Saturday, January 13, 2018

The Intersection

In my work to develop Disability Informed Therapy, I've been looking at disability as a social phenomena. We need to understand that my physical experience of the world is different from those without disabilities, but that my social experience is equally different. These are not small differences, these are huge. Non disabled people, even those who 'had to use a wheelchair when I broke my leg' don't have even the slightest idea. Understanding that disability is more than a physical manifestation of difference is only the beginning. It's much, much, more than that.

So, I keep my eye out for studies that look at disability and the experience of disability that go far beyond ramps, accessible language and wider doors. So I came upon a study that stumbled upon the criminalization of disability. In this study they found that 43% of people with disabilities are likely to be arrested before they hit their thirties as compared to 30% of non disabled people. The rate jumps to 55% for black men with disabilities, the group most likely to face arrest, as compared with 28% of white men without disabilities.

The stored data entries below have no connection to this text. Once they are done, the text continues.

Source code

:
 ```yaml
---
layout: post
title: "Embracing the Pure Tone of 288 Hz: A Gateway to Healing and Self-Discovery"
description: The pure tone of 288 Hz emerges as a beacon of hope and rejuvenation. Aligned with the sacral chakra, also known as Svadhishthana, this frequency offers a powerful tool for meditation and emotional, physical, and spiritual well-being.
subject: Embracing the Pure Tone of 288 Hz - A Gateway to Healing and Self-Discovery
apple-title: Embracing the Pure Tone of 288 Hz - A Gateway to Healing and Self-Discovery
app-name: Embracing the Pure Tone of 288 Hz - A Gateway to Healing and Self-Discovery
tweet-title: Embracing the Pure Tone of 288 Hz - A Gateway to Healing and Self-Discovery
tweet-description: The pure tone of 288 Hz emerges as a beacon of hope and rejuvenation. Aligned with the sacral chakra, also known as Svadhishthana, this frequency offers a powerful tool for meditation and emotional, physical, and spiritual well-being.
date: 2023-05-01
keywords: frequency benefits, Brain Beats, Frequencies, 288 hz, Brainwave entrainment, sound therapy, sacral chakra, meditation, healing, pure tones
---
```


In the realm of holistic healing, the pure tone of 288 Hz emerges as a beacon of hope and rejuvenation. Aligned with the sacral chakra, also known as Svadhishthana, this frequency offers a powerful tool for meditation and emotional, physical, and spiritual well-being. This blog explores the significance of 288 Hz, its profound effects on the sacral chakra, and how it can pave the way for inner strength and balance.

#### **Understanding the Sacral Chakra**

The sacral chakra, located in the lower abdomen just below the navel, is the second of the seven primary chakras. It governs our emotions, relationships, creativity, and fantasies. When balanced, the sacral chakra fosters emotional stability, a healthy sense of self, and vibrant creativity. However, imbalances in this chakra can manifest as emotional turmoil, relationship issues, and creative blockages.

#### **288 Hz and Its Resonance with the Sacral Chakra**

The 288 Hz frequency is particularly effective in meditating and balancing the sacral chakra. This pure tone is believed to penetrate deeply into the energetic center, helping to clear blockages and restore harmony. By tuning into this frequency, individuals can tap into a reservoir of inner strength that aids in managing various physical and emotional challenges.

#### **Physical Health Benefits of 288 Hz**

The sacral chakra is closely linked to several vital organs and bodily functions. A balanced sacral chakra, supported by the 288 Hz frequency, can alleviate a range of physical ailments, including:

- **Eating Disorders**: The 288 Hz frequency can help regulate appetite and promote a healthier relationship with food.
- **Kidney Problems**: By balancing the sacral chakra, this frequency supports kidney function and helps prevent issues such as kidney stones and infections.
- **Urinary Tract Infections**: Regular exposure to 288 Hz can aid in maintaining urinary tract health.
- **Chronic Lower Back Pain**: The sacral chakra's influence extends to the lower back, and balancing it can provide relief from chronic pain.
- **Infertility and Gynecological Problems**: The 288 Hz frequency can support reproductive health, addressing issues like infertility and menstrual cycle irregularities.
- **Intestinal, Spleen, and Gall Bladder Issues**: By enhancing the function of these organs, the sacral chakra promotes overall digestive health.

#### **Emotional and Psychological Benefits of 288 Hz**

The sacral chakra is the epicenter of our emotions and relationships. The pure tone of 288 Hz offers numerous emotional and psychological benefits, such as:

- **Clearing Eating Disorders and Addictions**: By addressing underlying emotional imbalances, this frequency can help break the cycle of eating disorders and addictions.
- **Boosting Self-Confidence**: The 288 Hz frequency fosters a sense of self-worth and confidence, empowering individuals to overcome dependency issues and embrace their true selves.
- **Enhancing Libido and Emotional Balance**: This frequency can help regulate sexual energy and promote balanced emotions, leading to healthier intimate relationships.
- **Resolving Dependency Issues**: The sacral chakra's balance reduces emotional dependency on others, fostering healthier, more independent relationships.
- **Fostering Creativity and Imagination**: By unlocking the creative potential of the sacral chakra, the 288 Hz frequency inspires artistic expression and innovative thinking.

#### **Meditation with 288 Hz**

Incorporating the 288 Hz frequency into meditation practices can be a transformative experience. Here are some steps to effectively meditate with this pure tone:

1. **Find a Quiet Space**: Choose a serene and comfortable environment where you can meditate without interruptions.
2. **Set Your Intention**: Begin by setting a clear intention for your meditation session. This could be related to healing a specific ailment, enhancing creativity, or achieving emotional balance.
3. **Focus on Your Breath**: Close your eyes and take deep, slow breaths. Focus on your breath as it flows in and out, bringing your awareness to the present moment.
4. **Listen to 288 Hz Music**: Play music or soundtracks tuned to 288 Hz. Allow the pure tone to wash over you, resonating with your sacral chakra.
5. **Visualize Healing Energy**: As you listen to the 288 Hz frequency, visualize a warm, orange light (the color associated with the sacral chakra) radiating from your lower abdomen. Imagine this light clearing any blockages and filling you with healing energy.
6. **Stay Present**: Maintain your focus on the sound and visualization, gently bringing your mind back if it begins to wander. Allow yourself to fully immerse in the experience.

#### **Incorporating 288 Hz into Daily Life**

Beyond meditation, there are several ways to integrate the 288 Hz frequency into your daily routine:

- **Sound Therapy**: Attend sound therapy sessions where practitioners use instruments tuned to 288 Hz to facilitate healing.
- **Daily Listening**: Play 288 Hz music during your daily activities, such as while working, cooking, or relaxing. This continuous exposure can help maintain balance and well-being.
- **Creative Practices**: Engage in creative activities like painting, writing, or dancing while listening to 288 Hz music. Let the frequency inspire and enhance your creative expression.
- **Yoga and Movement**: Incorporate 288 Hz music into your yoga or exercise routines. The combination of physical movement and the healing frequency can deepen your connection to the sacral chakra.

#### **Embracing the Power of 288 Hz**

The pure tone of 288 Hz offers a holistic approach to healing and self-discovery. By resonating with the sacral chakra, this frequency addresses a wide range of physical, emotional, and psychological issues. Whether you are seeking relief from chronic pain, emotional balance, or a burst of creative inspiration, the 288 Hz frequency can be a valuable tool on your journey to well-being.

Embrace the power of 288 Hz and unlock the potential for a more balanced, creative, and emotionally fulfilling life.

I am not at all surprised by these numbers.

People with disabilities live in a different social world and face different dangers than do non disabled people. That's one of the first things I realized when I became disabled. I found that I felt vulnerable all the damn time. That took some getting used to and it took time to develop the skills I needed in order to reduce the feeling of being a target. Further, I found that my voice no longer mattered in the same way it did before.

In my two experiences with police and security agents, one with a security guard at an airport and one with a police officer in Toronto, I realized that I couldn't get my voice out of their perception of me as a person without significance. In both instances I feared for myself and my safety. My complaints were 'dealt' with but had no consequence.

Our challenge as adults with disabilities is to teach ourselves what we need to know, develop the skills we need to have, because no one is going to do it for us. Parents of children with disabilities need to drop the 'just like everyone else' mantra and recognize that their children have disabilities and therefore different social realities. Parents need to teach their kids about the community that they will face as disabled people, not the bright shiny welcoming community that we all want to believe in. There are dangers unique to disability, just like there are dangers unique to race, and gender, and religion. It's neglect not to teach the skills that children with disabilities need.

There is a need for overwhelming social change.

Yes.

The police who are called to the intersection of disability, race, gender, clearly see what they expect to see and hear what they expect to hear. Voices are dismissed or translated by expectation, visual perceptions of difference are coded into a combination of stereotype and prejudice. To quote from the abstract for this article: Police officers should understand how disabilities may affect compliance and other behaviors, and likewise how implicit bias and structural racism may affect reactions and actions of officers and the systems they work within in ways that create inequities.

It matters to meet that the author said 'create inequities' as it seems she is clear that when it comes to disabilities, even though we are all treated as if we are not quite really fully human, that that message is aimed at creating an inequity that doesn't exist.

So if you can create inequity it stands to reason that you can create equity.

That's our job.

4 comments:

Nightengale said...

Have you seen this study linking disability identity and disability pride with improved self-esteem in (largely invisibly) disabled people?

https://www.eurekalert.org/pub_releases/2017-08/osu-sad082817.php

As a disabled physician who primarily cares for disabled children, I'm excited to have this study in my ongoing quest to convince my colleagues that disability identity and connection to the disability community can be a positive thing to promote for our patients.

ABEhrhardt said...

My life and comfort depend on a wide variety of little things - being able to eat something when my body demands it and that it be in a narrow range of what I can tolerate, having pain pills available when I really need them, access to bathrooms, being able to move my body, a quiet environment with dim lights to lie down in for a half hour out of every three. I need my leg braces and my walker and my cane. I'm very, very slow.

I fear such things as a routine traffic stop, or someone else hitting my car.

I get incoherent really quickly if I don't get those rests.

I plan outings to such as the DMV very carefully to be able to get out, do what I need, and get home.

I have no stamina and no energy (ME/CFS), and, if I use adrenaline to compensate occasionally, it will lead to a crash.

I can't imagine how I would function (hospital drove me nuts - and I was lying down there) if I had to deal with police.

I pretend all of this doesn't exist, and I don't think of it most of the time - because I don't go out. At home, I can sort of function.

But all of that is in the background where a healthy adult just sees minor inconvenience.

Unknown said...

About parents understanding\preparing kids, it's a stretch if they haven't truly experienced the life themselves. My parents gave me confidence, strength & support to be an individual & independent. Independence doesn't mean doing everything yourself, more like figuring out how to get it done.


Huge subject today, Dave. I think we have made progress, - well, a bit over the last 30 years.

clairesmum said...

thanks to those who commented, and to Dave. I have an invisible disability (that is quiet much of the time) so I am a learner in this world, less a member of the community than one who is trying to be aware and able to learn.